1 Aralık 1958 Pazartesi, İvriz…
Alaca karanlıkta gözlerimi açtığımda hava çok soğuktu ve sanki rüzgâr esiyordu yatakhanede. Saat 05.00 olmalıydı… Etrafa bakındım. Yatakhanemizin camları buz tutmuş, dışarısı görünmüyordu. Görünmüyordu ama pencere aralıklarından, kapı altlarından, görünmez çatlaklardan rüzgâr doluyordu yatakhanemize. Kış bütün şiddetiyle gelmişti İvriz’e. Ne kadar soğuk ve ne kadar yakıcıydı. Soğuk yakar mıydı? Yakıyordu işte… Sanki İvriz’le birlikte Dünya buz tutmuştu. Gerçi Bulgaristan Karagözler Köyü ile Niğde Misli Köyünde de kar yakar, bazen bir metreyi aşardı ama böyle kar fırtınaları olmazdı. Böylesine alışık değildim. Beyaz çarşafların sardığı battaniyeye sıkıca sarılayım, biraz daha uyuyayım dedim ama bir hafta süreyle, en iyi arkadaşım Emin’le sınıf nöbetçisiydik. Kalkmalıydım, kalkmalıydık.
Bütün Köy Enstitülerinde olduğu gibi İvriz’de de kalorifer sistemi yoktu. Isınma aracı olarak sobalar vardı. Sobalar da sadece okul idaresiyle sınıflarda bulunurdu. Yatakhaneler ve yemekhanede soba da yoktu. Diğer taraftan İvriz’deki işleyişin yüzde sekseni öğrenciler tarafından gerçekleştirilirdi. Diğer birimlerde olduğu gibi, sınıflardaki ve idaredeki sobaların yakılması nöbetçi öğrencilerin görevlerindendi. Sınıf nöbetçileri haftanın son günü, akşamüzeri, bir önceki nöbetçilerden görevi devralır ve odun kömür deposuna giderlerdi. Emin’le ben de dün akşam depoya gitmiş, odun ve kömürün yanı sıra sobayı tutuşturmak için çıra da almıştık. Haftanın ilk günü etüt başlamadan önce sınıfımıza gidip, sobayı yakmalıydık.

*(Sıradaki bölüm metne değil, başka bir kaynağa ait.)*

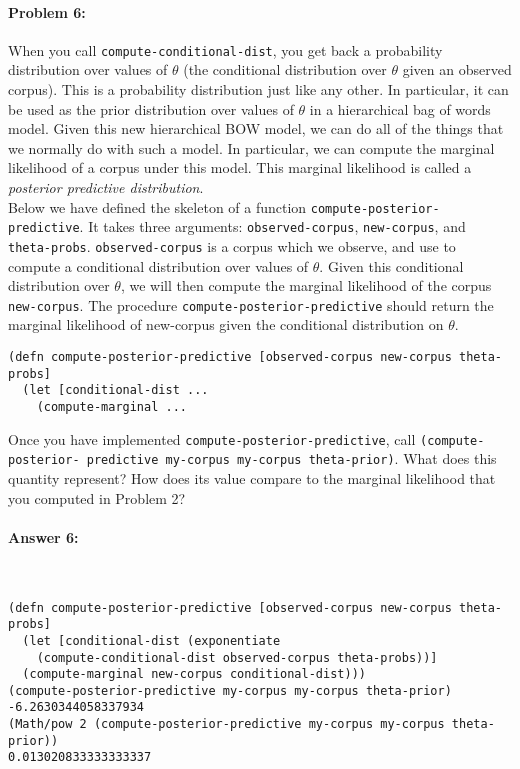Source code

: \documentclass[12pt, letterpaper]{article}
\begin{document}
\hrulefill
\paragraph{Problem 6:}
 
When you call \texttt{compute-conditional-dist}, you get back a
probability distribution over values of $\theta$ (the conditional
distribution over $\theta$ given an observed corpus). This is a
probability distribution just like any other. In particular, it can be
used as the prior distribution over values of $\theta$ in a
hierarchical bag of words model. Given this new hierarchical BOW
model, we can do all of the things that we normally do with such a
model. In particular, we can compute the marginal likelihood of a
corpus under this model. This marginal likelihood is called a
\emph{posterior predictive distribution}.
\\

\noindent Below we have defined the skeleton of a function
\texttt{compute-posterior-predictive}. It takes three arguments:
\texttt{observed-corpus}, \texttt{new-corpus}, and
\texttt{theta-probs}. \texttt{observed-corpus} is a corpus which we
observe, and use to compute a conditional distribution over values of
$\theta$. Given this conditional distribution over $\theta$, we will
then compute the marginal likelihood of the corpus
\texttt{new-corpus}. The procedure
\texttt{compute-posterior-predictive} should return the marginal
likelihood of new-corpus given the conditional distribution on
$\theta$.

\begin{lstlisting}
(defn compute-posterior-predictive [observed-corpus new-corpus theta-probs]
  (let [conditional-dist ...
    (compute-marginal ...
\end{lstlisting}

\noindent Once you have implemented
\texttt{compute-posterior-predictive}, call
\texttt{(compute-posterior- predictive my-corpus my-corpus
  theta-prior)}. What does this quantity represent? How does its value
compare to the marginal likelihood that you computed in Problem 2?

\paragraph{Answer 6:}~\begin{lstlisting}
(defn compute-posterior-predictive [observed-corpus new-corpus theta-probs]
  (let [conditional-dist (exponentiate 
    (compute-conditional-dist observed-corpus theta-probs))]
  (compute-marginal new-corpus conditional-dist)))
(compute-posterior-predictive my-corpus my-corpus theta-prior)
-6.2630344058337934
(Math/pow 2 (compute-posterior-predictive my-corpus my-corpus theta-prior))
0.013020833333333337
\end{lstlisting}
\end{document}
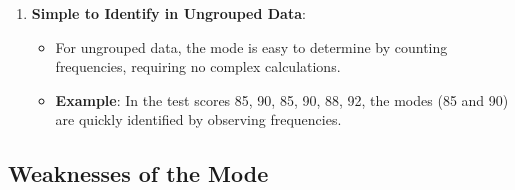 \documentclass[11pt]{article}
\begin{document}
\begin{enumerate}
    \item \textbf{Simple to Identify in Ungrouped Data}:
    \begin{itemize}
        \item For ungrouped data, the mode is easy to determine by counting frequencies, requiring no complex calculations.
        \item \textbf{Example}: In the test scores 85, 90, 85, 90, 88, 92, the modes (85 and 90) are quickly identified by observing frequencies.
    \end{itemize}
\end{enumerate}

\subsection*{Weaknesses of the Mode}
\end{document}
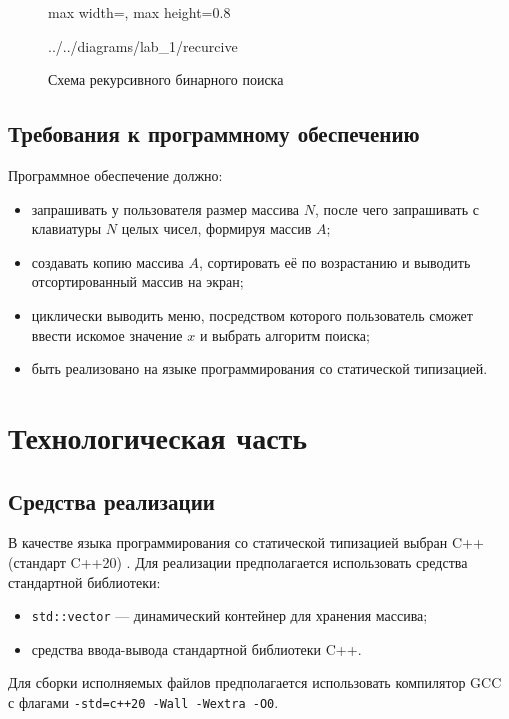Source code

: \documentclass{bmstu}
\begin{document}
\begin{figure}[H]
	\centering
	\begin{adjustbox}{max width=\textwidth, max height=0.8\textheight}
		
		{../../diagrams/lab_1/recurcive}
	\end{adjustbox}
	\caption{Схема рекурсивного бинарного поиска}
	\label{fig:binary-search-recursive}
\end{figure}

\section{Требования к программному обеспечению}
Программное обеспечение должно:
\begin{itemize}
	\item запрашивать у пользователя размер массива $N$, после чего запрашивать
	      с клавиатуры $N$ целых чисел, формируя массив $A$;
	\item создавать копию массива $A$, сортировать её по возрастанию и выводить
	      отсортированный массив на экран;
	\item циклически выводить меню, посредством которого пользователь сможет
	      ввести искомое значение $x$ и выбрать алгоритм поиска;
	\item быть реализовано на языке программирования со статической типизацией.
\end{itemize}

\chapter{Технологическая часть}

\section{Средства реализации}
В качестве языка программирования со статической типизацией выбран C++
(стандарт C++20) \cite{cpp20}. Для реализации предполагается
использовать средства стандартной библиотеки:
\begin{itemize}
	\item \texttt{std::vector} --- динамический контейнер для хранения массива;
	\item средства ввода-вывода стандартной библиотеки C++.
\end{itemize}

Для сборки исполняемых файлов предполагается использовать компилятор GCC
с флагами \texttt{-std=c++20 -Wall -Wextra -O0}.
\end{document}
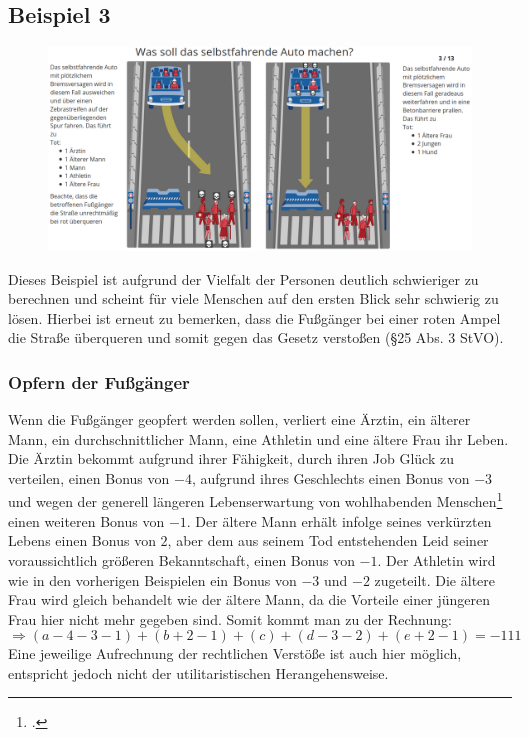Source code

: \documentclass[a4paper, 12pt, openany]{book}
\begin{document}
            \subsection{Beispiel 3}
                \begin{figure}[h!]
                    \centering
                    \includegraphics[scale=0.4]{mm4.png} 
                    \caption{\cite{fig_moralmachine3}}
                    \label{fig_moralmachine3}
                \end{figure}
                Dieses Beispiel ist aufgrund der Vielfalt der Personen deutlich schwieriger zu berechnen und scheint für viele Menschen auf den ersten Blick sehr schwierig zu lösen. Hierbei ist erneut zu bemerken, dass die Fußgänger bei einer roten Ampel die Straße überqueren und somit gegen das Gesetz verstoßen (§25 Abs. 3 StVO).
                
                \subsubsection*{Opfern der Fußgänger}
                    Wenn die Fußgänger geopfert werden sollen, verliert eine Ärztin, ein älterer Mann, ein durchschnittlicher Mann, eine Athletin und eine ältere Frau ihr Leben. Die Ärztin bekommt aufgrund ihrer Fähigkeit, durch ihren Job Glück zu verteilen, einen Bonus von $-4$, aufgrund ihres Geschlechts einen Bonus von $-3$ und wegen der generell längeren Lebenserwartung von wohlhabenden Menschen\footcite[2]{lampert2014soziale} einen weiteren Bonus von $-1$. Der ältere Mann erhält infolge seines verkürzten Lebens einen Bonus von $2$, aber dem aus seinem Tod entstehenden Leid seiner voraussichtlich größeren Bekanntschaft, einen Bonus von $-1$. Der Athletin wird wie in den vorherigen Beispielen ein Bonus von $-3$ und $-2$ zugeteilt. Die ältere Frau wird gleich behandelt wie der ältere Mann, da die Vorteile einer jüngeren Frau hier nicht mehr gegeben sind. Somit kommt man zu der Rechnung:
                    $$\Rightarrow (a - 4 - 3 - 1) + (b + 2 - 1) + (c) + (d - 3 - 2) + (e + 2 - 1) = -111$$
                    Eine jeweilige Aufrechnung der rechtlichen Verstöße ist auch hier möglich, entspricht jedoch nicht der utilitaristischen Herangehensweise.
                    
\end{document}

İstemeyerek çıktığımız yataklarımızdan alel acele giyindik. Öncelikle yataklarımızı düzelttik, düzeltmek zorundaydık. İki yatakhane arasındaki tuvaletlerde ihtiyaçlarımızı giderdik, neredeyse donmuş olan musluklardan damlayarak akan sularla elimizi yıkayıp, sınıfımıza gitmek üzere dışarı çıktık.
Gece göğünün altında her yer bembeyaz uzanıyordu İvriz yerleşkesinde. Kara kışla birlikte karın hükümranlığı başlamıştı İvriz’de. “Beyaz ipek gibi yağdı kar/ bir kız kardan hafif yüreğiyle/ geçip gitti güvercinleri anımsatarak,” der Ataol Behramoğlu. Kimine göre bir kuşkanadı gibi hafiftir kar, kimine göreyse yüreğe oturmuş bir demir yük kadar ağır. Beyaz, kalın ve sıkıntılı… Maharet ise onu dinlemekten geçiyordu. Sessizliğiyle konuşuyordu kar. Ona baktıkça, dinledikçe bize ayna olurdu yaşamlarımız konusunda. Suskunluğuyla asıl bizi konuşmaya, içimizi dökmeye kışkırtır ve çoğu zaman da bir arınma sunardı.
Torosların eteklerindeki İvriz yerleşkesinde bazı kış günleri unutulmazlarım arasına girmişti. Girmişti çünkü Aralık ayının bazı günlerinde ortaya çıkan kar fırtınalarında el ele tutunmadan bir binadan diğerine geçemezdik. Çatıların üzerindeki karların üzerimize düştüğü zamanlar olmuştu. Çatıların uçtuğu zamanlar da olurdu. Bu gün o günlerden biriydi.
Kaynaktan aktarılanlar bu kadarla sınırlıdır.